Tuesday, December 28, 2010

We've got obsessions

We all have them, obsessive thoughts, tendencies. This blog is representative of one of mine, which recently took hold in a way I could have never anticipated.  And I’m not talking of my rather excessive excitement about a white Christmas (happy holiday season BTW).


We’ve spoken before about the weather ‘negatively’ impacting fun times. Rain on your wedding day (not ironic), temperatures so hot you’re seeing mirages, but most of that you can combat. You can take action to make you feel in control, and not controlled, by your weather system.
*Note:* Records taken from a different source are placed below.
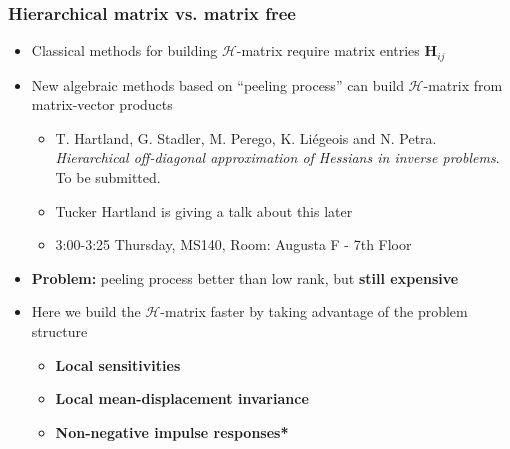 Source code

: \documentclass[10pt,final,xcolor=dvipsnames]{beamer}
\begin{document}
\begin{frame}
	\frametitle{Hierarchical matrix vs. matrix free}
	\begin{itemize}
		\setlength\itemsep{1.5em}
		\item Classical methods for building $\mathcal{H}$-matrix require matrix entries $\mathbf{H}_{ij}$ 
		\item New algebraic methods based on ``peeling process'' can build $\mathcal{H}$-matrix from matrix-vector products
		\begin{itemize}
			\item {\scriptsize T. Hartland, G. Stadler, M. Perego, K. Li\'{e}geois and N. Petra. \emph{Hierarchical off-diagonal approximation of Hessians in inverse problems}. To be submitted.}
			\item Tucker Hartland is giving a talk about this later
			\item 3:00-3:25 Thursday, MS140, Room: Augusta F - 7th Floor
		\end{itemize} 
		\item \textbf{Problem:} peeling process better than low rank, but \textbf{still expensive}
		\item Here we build the $\mathcal{H}$-matrix faster by taking advantage of the problem structure
		\begin{itemize}
			\item \textbf{Local sensitivities}
			\item \textbf{Local mean-displacement invariance}
			\item \textbf{Non-negative impulse responses*}
		\end{itemize}
	\end{itemize}
\end{frame}

%
%
%
\end{document}
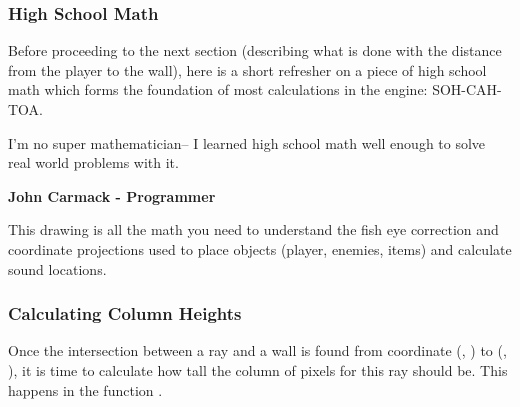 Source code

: \subsubsection{High School Math}
Before proceeding to the next section (describing what is done with the distance from the player to the wall), here is a short refresher on a piece of high school math which forms the foundation of most calculations in the engine: SOH-CAH-TOA.\\



\par
{}
\par
 \begin{fancyquotes}
  I'm no super mathematician-- I learned high school math well enough to solve real world problems with it.\\
 \par
\textbf{John Carmack - Programmer}
 \end{fancyquotes}
\par



This drawing is all the math you need to understand the fish eye correction and coordinate projections used to place objects (player, enemies, items) and calculate sound locations.\\






















\subsubsection{Calculating Column Heights}
Once the intersection between a ray and a wall is found from coordinate (, ) to (, ), it is time to calculate how tall the column of pixels for this ray should be. This happens in the function .\\

\begin{minipage}{\textwidth}

\end{minipage}

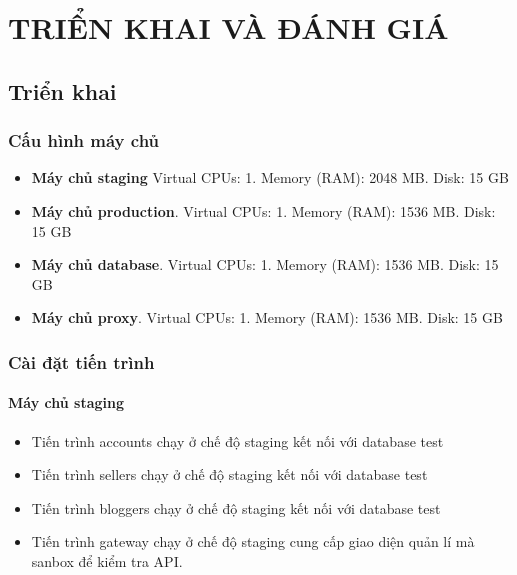 \fontsize{13px}{13px}\selectfont\justifying

\chapter{TRIỂN KHAI VÀ ĐÁNH GIÁ}\label{section:dev}

\section{Triển khai}

\subsection{Cấu hình máy chủ}

\begin{itemize}
	\item \textbf{Máy chủ \gls{staging}} Virtual CPUs: 1. Memory (RAM): 2048 MB. Disk: 15 GB
	
	\item \textbf{Máy chủ \gls{production}}. Virtual CPUs: 1. Memory (RAM): 1536 MB. Disk: 15 GB
	
	\item \textbf{Máy chủ database}. Virtual CPUs: 1. Memory (RAM): 1536 MB. Disk: 15 GB
	
	\item \textbf{Máy chủ proxy}. Virtual CPUs: 1. Memory (RAM): 1536 MB. Disk: 15 GB
\end{itemize}
\subsection{Cài đặt tiến trình}


\subsubsection{Máy chủ \gls{staging}}
\begin{itemize}
	\item Tiến trình accounts chạy ở chế độ \gls{staging} kết nối với database test
	\item Tiến trình sellers chạy ở chế độ \gls{staging} kết nối với database test
	\item Tiến trình bloggers chạy ở chế độ \gls{staging} kết nối với database test
	\item Tiến trình gateway chạy ở chế độ \gls{staging} cung cấp giao diện quản lí mà sanbox để kiểm tra API.
\end{itemize}
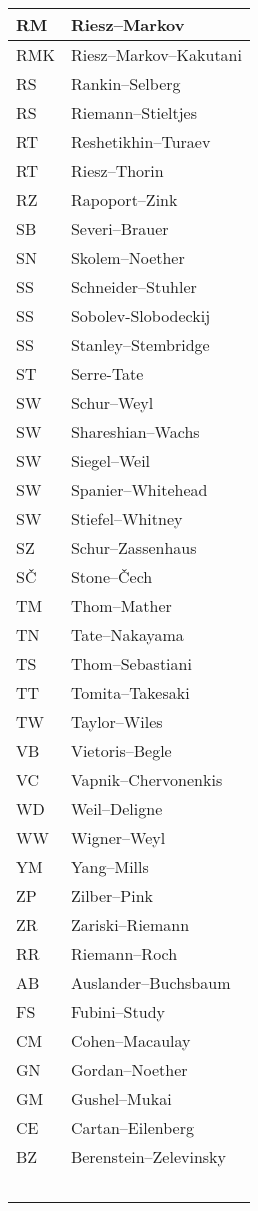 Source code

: \documentclass{amsart}
\numberwithin{equation}{section}
\theoremstyle{plain}
\numberwithin{equation}{section}
\theoremstyle{remark}
\begin{document}
\begin{multicols}{2}
{\begin{longtable}{l|l}
RM & Riesz--Markov\\ \hline
RMK & Riesz--Markov--Kakutani\\ \hline
RS & Rankin--Selberg\\ \hline
RS & Riemann--Stieltjes\\ \hline
RT & Reshetikhin--Turaev\\ \hline
RT & Riesz--Thorin\\ \hline
RZ & Rapoport--Zink\\ \hline
SB & Severi--Brauer\\ \hline
SN & Skolem--Noether\\ \hline
SS & Schneider--Stuhler\\ \hline
SS & Sobolev-Slobodeckij\\ \hline
SS & Stanley--Stembridge\\ \hline
ST & Serre-Tate\\ \hline
SW & Schur--Weyl\\ \hline
SW & Shareshian--Wachs\\ \hline
SW & Siegel--Weil\\ \hline
SW & Spanier--Whitehead\\ \hline
SW & Stiefel--Whitney\\ \hline
SZ & Schur--Zassenhaus\\ \hline
SČ & Stone--Čech\\ \hline
TM & Thom--Mather\\ \hline
TN & Tate--Nakayama\\ \hline
TS & Thom--Sebastiani\\ \hline
TT & Tomita--Takesaki\\ \hline
TW & Taylor--Wiles\\ \hline
VB & Vietoris--Begle\\ \hline
VC & Vapnik--Chervonenkis\\ \hline
WD & Weil--Deligne\\ \hline
WW & Wigner--Weyl\\ \hline
YM & Yang--Mills\\ \hline
ZP & Zilber--Pink\\ \hline
ZR & Zariski--Riemann\\ \hline
RR & Riemann--Roch\\ \hline
AB & Auslander--Buchsbaum\\ \hline
FS & Fubini--Study\\ \hline
CM & Cohen--Macaulay\\ \hline
GN & Gordan--Noether\\ \hline
GM & Gushel--Mukai\\ \hline
CE & Cartan--Eilenberg\\ \hline
BZ & Berenstein--Zelevinsky\\ \hline
 & \\ \hline
 & \\ \hline
 & \\ \hline
 & \\ \hline
 & \\ \hline
\end{longtable}
\unskip
\unpenalty
\unpenalty}


\end{multicols}
\end{document}
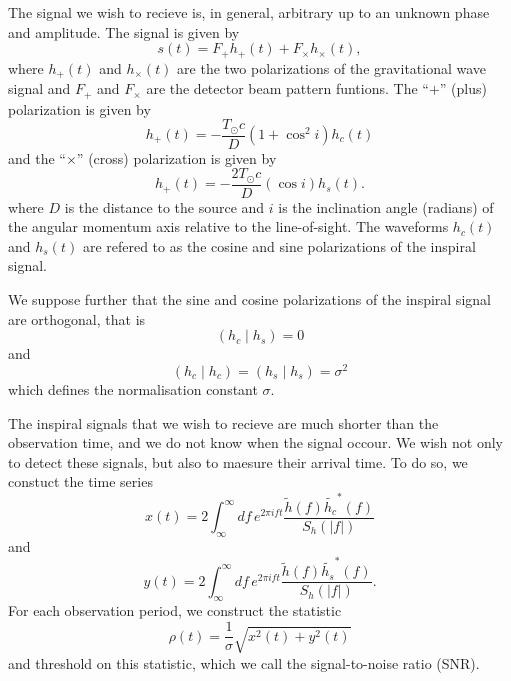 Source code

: The signal we wish to recieve is, in general, arbitrary up to an unknown phase
and amplitude. The signal is given by
\begin{equation}
s(t)= F_{+}h_{+}(t) + F_{\times}h_{\times}(t),
\end{equation}
where $h_{+}(t)$ and $h_{\times}(t)$ are the two polarizations of the
gravitational wave signal and $F_{+}$ and $F_{\times}$ are the detector beam
pattern funtions. The ``$+$'' (plus) polarization is given by
\begin{equation}
h_{+}(t) = -\frac{T_\odot c}{D}(1 + \cos^2 i)h_c(t)
\end{equation}
and the ``$\times$'' (cross) polarization is given by
\begin{equation}
h_{+}(t) = -\frac{2 T_\odot c}{D}(\cos i)h_s(t).
\end{equation}
where $D$ is the distance to the source and $i$ is the inclination angle
(radians) of the angular momentum axis relative to the line-of-sight. The
waveforms $h_c(t)$ and $h_s(t)$ are refered to as the cosine and sine
polarizations of the inspiral signal.

We suppose further that the sine and cosine polarizations of the inspiral
signal are orthogonal, that is
\begin{equation}
\left(h_c\mid h_s\right) = 0
\end{equation}
and
\begin{equation}
\left(h_c\mid h_c\right) = \left(h_s\mid h_s\right) = \sigma^2
\end{equation}
which defines the normalisation constant $\sigma$.

The inspiral signals that we wish to recieve are much shorter than the
observation time, and we do not know when the signal occour. We wish not only
to detect these signals, but also to maesure their arrival time. To do so, we
constuct the time series
\begin{equation}
x(t) = 2 \int_{\infty}^{\infty}df\,e^{2\pi i f t} 
\frac{\tilde{h}(f) \tilde{h_c}^\ast(f)}{S_h\left(\left|f\right|\right)}
\end{equation}
and
\begin{equation}
y(t) = 2 \int_{\infty}^{\infty}df\,e^{2\pi i f t} 
\frac{\tilde{h}(f) \tilde{h_s}^\ast(f)}{S_h\left(\left|f\right|\right)}.
\end{equation}
For each observation period, we construct the statistic
\begin{equation}
\rho(t) = \frac{1}{\sigma}\sqrt{x^2(t) + y^2(t)}
\end{equation}
and threshold on this statistic, which we call the signal-to-noise ratio
(SNR).

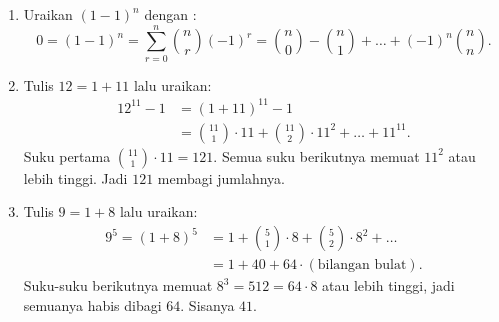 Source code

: \documentclass[12pt]{scrartcl}
\begin{document}
\begin{enumerate}[resume]
	\item Uraikan $(1 - 1)^n$ dengan :
	\[ 0 = (1 - 1)^n = \sum_{r=0}^{n} \binom{n}{r}(-1)^r
	= \binom{n}{0} - \binom{n}{1} + \dots + (-1)^n\binom{n}{n}. \]

	\item Tulis $12 = 1 + 11$ lalu uraikan:
	\begin{align*}
	12^{11} - 1 &= (1 + 11)^{11} - 1 \\
	&= \binom{11}{1} \cdot 11 + \binom{11}{2} \cdot 11^2 + \dots + 11^{11}.
	\end{align*}
	Suku pertama $\binom{11}{1} \cdot 11 = 121$.
	Semua suku berikutnya memuat $11^2$ atau lebih tinggi.
	Jadi $121$ membagi jumlahnya.

	\item Tulis $9 = 1 + 8$ lalu uraikan:
	\begin{align*}
	9^5 = (1 + 8)^5 &= 1 + \binom{5}{1} \cdot 8 + \binom{5}{2} \cdot 8^2 + \dots \\
	&= 1 + 40 + 64 \cdot (\text{bilangan bulat}).
	\end{align*}
	Suku-suku berikutnya memuat $8^3 = 512 = 64 \cdot 8$ atau lebih tinggi,
	jadi semuanya habis dibagi $64$. Sisanya $41$.
\end{enumerate}
\end{document}
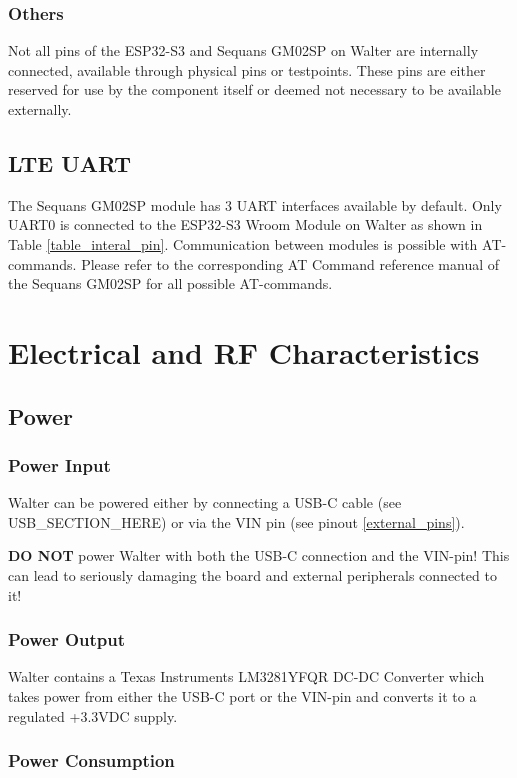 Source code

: \documentclass[11pt]{article}
\begin{document}
\subsubsection{Others}
Not all pins of the ESP32-S3 and Sequans GM02SP on Walter are internally connected, available through physical pins or testpoints. These pins are either reserved for use by the component itself or deemed not necessary to be available externally.

\subsection{LTE UART} \label{lte_uart}
The Sequans GM02SP module has 3 UART interfaces available by default. Only UART0 is connected to the ESP32-S3 Wroom Module on Walter as shown in Table \ref{table_interal_pin}. Communication between modules is possible with AT-commands. Please refer to the corresponding AT Command reference manual of the Sequans GM02SP for all possible AT-commands.


\section{Electrical and RF Characteristics} \label{power_rf_characteristics}
\subsection{Power} \label{power}
\subsubsection{Power Input}
Walter can be powered either by connecting a USB-C cable (see USB\_SECTION\_HERE) or via the VIN pin (see pinout \ref{external_pins}).\newline

\textbf{DO NOT} power Walter with both the USB-C connection and the VIN-pin! This can lead to seriously damaging the board and external peripherals connected to it!
\subsubsection{Power Output}
Walter contains a Texas Instruments LM3281YFQR DC-DC Converter which takes power from either the USB-C port or the VIN-pin and converts it to a regulated +3.3VDC supply.
\subsubsection{Power Consumption}
\end{document}
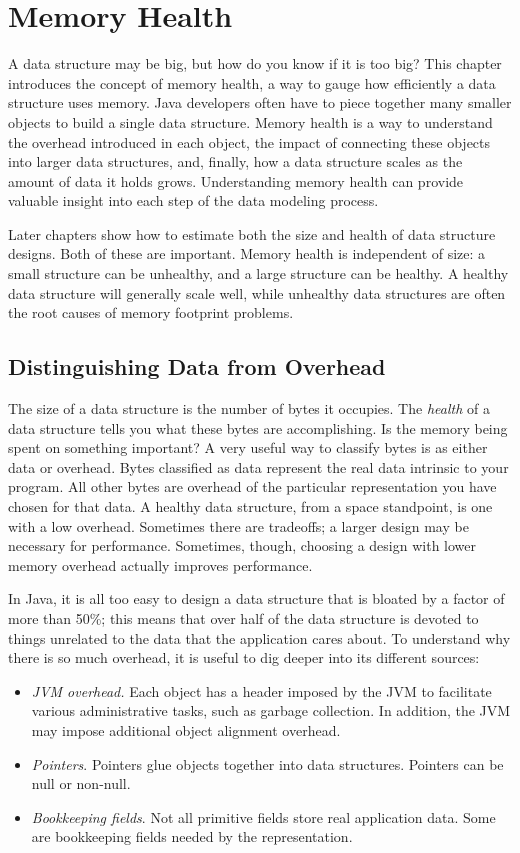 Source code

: 
\chapter{Memory Health}

A data structure may be big, but how do you know if it is too big? This chapter introduces the concept of memory health, a way to gauge how efficiently a data structure uses memory. Java developers often have to piece together many smaller objects to build a single data structure. Memory health is a way to understand the overhead introduced in each object, the impact of connecting these objects into larger data structures, and, finally, how a data structure scales as the amount of data it holds grows. Understanding memory health can provide valuable insight into each step of the data modeling process.

Later chapters show how to estimate both the size and health of data structure designs. Both of these are important. Memory health is independent of size: a small structure can be unhealthy, and a large structure can be healthy. A healthy data structure will generally scale well, while unhealthy data structures are often the root causes of memory footprint problems. 


\section{Distinguishing Data from Overhead}

The size of a data structure is the number of bytes it occupies. The \emph{health} of a data structure tells you what these bytes are accomplishing. Is the memory being spent on something important?  A very useful way to classify bytes is as either data or overhead. Bytes classified as data represent the real data intrinsic to your program. All other bytes are overhead of the particular representation you have chosen for that data. A healthy data structure, from a space standpoint, is one with a low overhead.  Sometimes there are tradeoffs; a larger design may be necessary for performance. Sometimes, though, choosing a design with lower memory overhead actually improves performance.

In Java, it is all too easy to design a data structure that is bloated by a factor of more than 50\%; this means that over half of the data structure is devoted to things unrelated to the data that the application cares about. To understand why there is so much overhead, it is useful to dig deeper into its different sources:  
\begin{itemize}
\item \emph{JVM overhead.} Each object has a header imposed by the JVM to facilitate various administrative tasks, such as garbage collection. In addition, the JVM may impose additional object alignment overhead.
\item \emph{Pointers}. Pointers glue objects together into data structures. Pointers can be null or non-null.   
\item \emph{Bookkeeping fields}. Not all primitive fields store real application data. Some are bookkeeping fields needed by the representation. 
\end{itemize}


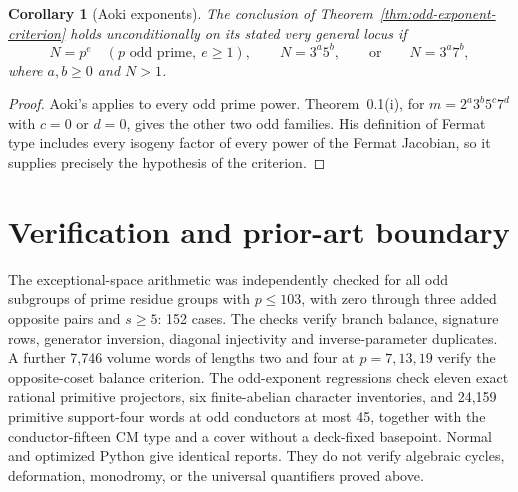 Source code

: \documentclass[11pt]{article}
\newtheorem{corollary}[theorem]{Corollary}
\theoremstyle{definition}
\begin{document}
\begin{corollary}[Aoki exponents]
\label{cor:aoki-odd-exponents}
The conclusion of Theorem~\ref{thm:odd-exponent-criterion} holds
unconditionally on its stated very general locus if
\[
 N=p^e\quad(p\text{ odd prime},\ e\ge1),\qquad
 N=3^a5^b,\qquad\text{or}\qquad N=3^a7^b,
\]
where $a,b\ge0$ and $N>1$.
\end{corollary}
\begin{proof}
Aoki's \cite[Theorem~0.1(ii)]{Aoki2000} applies to every odd prime power.
Theorem~0.1(i), for
$m=2^a3^b5^c7^d$ with $c=0$ or $d=0$, gives the other two odd
families. His definition of Fermat type includes every isogeny
factor of every power of the Fermat Jacobian, so it supplies
precisely the hypothesis of the criterion.
\end{proof}


\section{Verification and prior-art boundary}
The exceptional-space arithmetic was independently checked for all odd
subgroups of prime residue groups with $p\le103$, with zero through three
added opposite pairs and $s\ge5$: 152 cases. The checks verify branch
balance, signature rows, generator inversion, diagonal injectivity and
inverse-parameter duplicates. A further 7,746 volume words of lengths two
and four at $p=7,13,19$ verify the opposite-coset balance criterion.
The odd-exponent regressions check eleven exact rational primitive
projectors, six finite-abelian character inventories, and 24,159
primitive support-four words at odd conductors at most 45, together
with the conductor-fifteen CM type and a cover without a deck-fixed
basepoint. Normal and optimized Python give identical reports.
They do not verify algebraic cycles,
deformation, monodromy, or the universal quantifiers proved above.
\end{document}

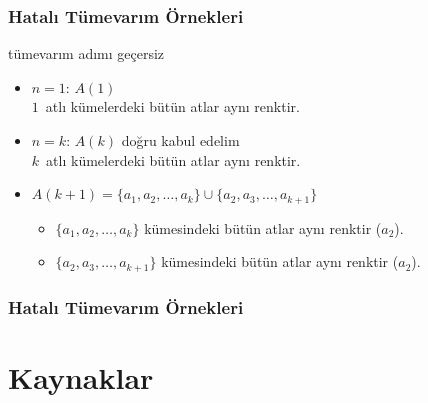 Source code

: \documentclass[dvipsnames]{beamer}
\theoremstyle{definition}
\theoremstyle{example}
\theoremstyle{plain}
\begin{document}
\begin{frame}
  \frametitle{Hatalı Tümevarım Örnekleri}

  \begin{block}{tümevarım adımı geçersiz}
    \begin{itemize}
      \item $n=1$: $A(1)$\\
        $1$~atlı kümelerdeki bütün atlar aynı renktir.

      \pause
      \medskip
      \item $n=k$: $A(k)$ doğru kabul edelim\\
        $k$~atlı kümelerdeki bütün atlar aynı renktir.

      \pause
      \medskip
      \item $A(k+1)=\{a_1,a_2,\dots,a_k\} \cup \{a_2,a_3,\dots,a_{k+1}\}$
      \begin{itemize}
        \item $\{a_1,a_2,\dots,a_k\}$ kümesindeki bütün atlar
          aynı renktir ($a_2$).
        \item $\{a_2,a_3,\dots,a_{k+1}\}$ kümesindeki bütün atlar
          aynı renktir ($a_2$).
      \end{itemize}
    \end{itemize}
  \end{block}
\end{frame}

\begin{frame}
  \frametitle{Hatalı Tümevarım Örnekleri}

  \begin{center}
  \end{center}
\end{frame}

\section*{Kaynaklar}
\end{document}

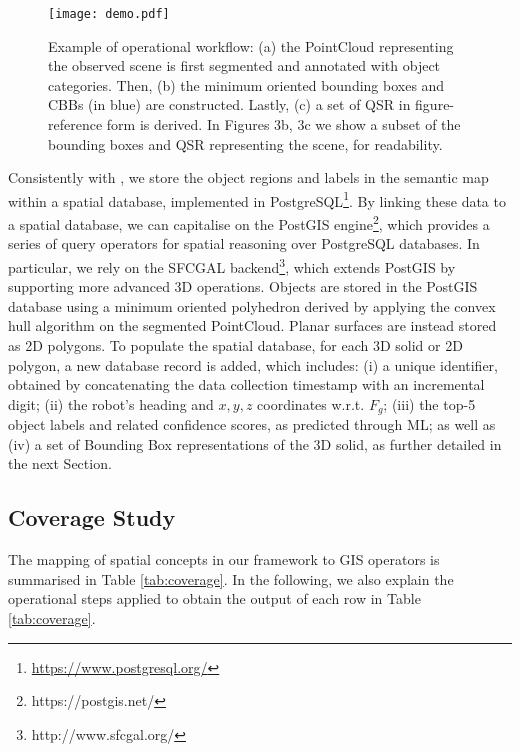 \documentclass{article}
\begin{document}
\begin{figure*}[t]
  \texttt{[image: demo.pdf]}
  \caption{Example of operational workflow: (a) the PointCloud representing the observed scene is first segmented and annotated with object categories. Then, (b) the minimum oriented bounding boxes and CBBs (in blue) are constructed. Lastly, (c) a set of QSR in figure-reference form is derived. In Figures 3b, 3c we show a subset of the bounding boxes and QSR representing the scene, for readability.}
  \label{fig:robot} 
\end{figure*}

Consistently with \cite{deeken_grounding_2018}, we store the object regions and labels in the semantic map within a spatial database, implemented in PostgreSQL\footnote{\url{https://www.postgresql.org/}}. By linking these data to a spatial database, we can capitalise on the PostGIS engine\footnote{https://postgis.net/}, which provides a series of query operators for spatial reasoning over PostgreSQL databases. In particular, we rely on the SFCGAL backend\footnote{http://www.sfcgal.org/}, which extends PostGIS by supporting more advanced 3D operations. Objects are stored in the PostGIS database using a minimum oriented polyhedron derived by applying the convex hull algorithm on the segmented PointCloud. Planar surfaces are instead stored as 2D polygons. To populate the spatial database, for each 3D solid or 2D polygon, a new database record is added, which includes: (i) a unique identifier, obtained by concatenating the data collection timestamp with an incremental digit; (ii) the robot's heading and $x,y,z$ coordinates w.r.t. $F_g$; (iii) the top-5 object labels and related confidence scores, as predicted through ML; as well as (iv) a set of Bounding Box representations of the 3D solid, as further detailed in the next Section.  

\subsection{Coverage Study}%
The mapping of spatial concepts in our framework to GIS operators is summarised in Table \ref{tab:coverage}. In the following, we also explain the operational steps applied to obtain the output of each row in Table \ref{tab:coverage}.
\end{document}
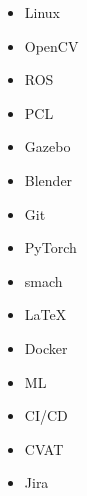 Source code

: \documentclass[
	a4paper,
	maincolor=cvblue,
	sectioncolor=cvblue,
	profilepicborderwidth=3.0pt,
]{fortysecondscv}
\begin{document}
\vspace{-0.3cm}
\begin{multicols}{5}
\begin{itemize}
  \item Linux
  \item OpenCV
  \item ROS
  \item PCL
  \item Gazebo
  \item Blender
  \item Git
  \item PyTorch
  \item smach
  \item \LaTeX
  \item Docker
  \item ML
  \item CI/CD
  \item CVAT
  \item Jira
\end{itemize}
\end{multicols}



\end{document}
All that changes with travel. Yes, I’m talking about the current and seemingly unrelenting weather frustration people are feeling towards their xmas travel plans. It would have been remiss of me not to discuss this issue and also very unlikely to not be personally involved with my own weather travel journey.


I was stuck in Cologne for a day just before Christmas. I was meant to be coming home, work had finished, everyone else had left and there was me. Alone. By myself. Angry. I stayed in a hotel for one night then got up at 4am to catch the only flight back to London the next morning. The flight scheduled for 7am eventually left at 11am, I made it into London Stansted, caught a train home and bitched about the whole saga on arrival.


When you sum it up, it’s not a huge drama. I’m home, it sucked, but now it doesn’t seem like the drama I thought it was at the time (cheers hindsight). During the stuck day and the travel day however, my anxiety levels were rather high. As an example, this is what my browser looked like.


I hit refresh on each of those tabs probably every three seconds (except maybe facebook, every five. You're not all crazy updaters). It was like tourettes of the keyboard, completely uncontrollable. Weather updates, airport closures, flight cancellations, I needed to know it all. And what's stranger is that this didn’t dissipate when I finally got home. I felt the need to watch every news update on the increasingly long queues in ‘freezing’ conditions outside train stations. I watched people’s make shift abodes in Heathrow Airport grow more and more homelike the more nights they were trapped (I swear I saw someone mocking up an ikea coffee table in front of his floor bed and silver foil blankets). The overwhelming feeling I had whilst watching this unfold was… SUCKERS! I made it out and you didn’t and I was feeling so happy it wasn’t me. 


Where was my Christmas spirit!? I couldn’t believe my reaction. My obsession with my own travel had morphed into a self congratulatory obsession that I’d done the right thing, booked the right flight, paid the right people, and if I hadn’t done it that way I would have never gotten out.  I WON AT CHRISTMAS TRAVEL!


I’ve tried to move on since then, pay more attention to my loved ones and the Christmas Eve ice skating, but then it started happening IN THE USA. People are tweeting about broken down cars, frozen Grandmas, missing the best xmas ever and instead spending it with Louise from Liverpool (see previous post re: Amsterdam), and all I can think is, IT’S NOT ME! STILL WINNING!!


This, apparently, is what Christmas is all about. The joy of not being somewhere shit, while others are. Tis the season.


London tomorrow, time for less rugging up and more outdoorsy fun. I saw a girl wearing actual shorts today (that spells crazy). Don’t take it that far, but the feeling outside is a lot milder than we have been having. Enjoy the last hours of 2010!


1 comment:

  1. Not very Yogic of you Jess Keeley. Do ten sun salutations as penance.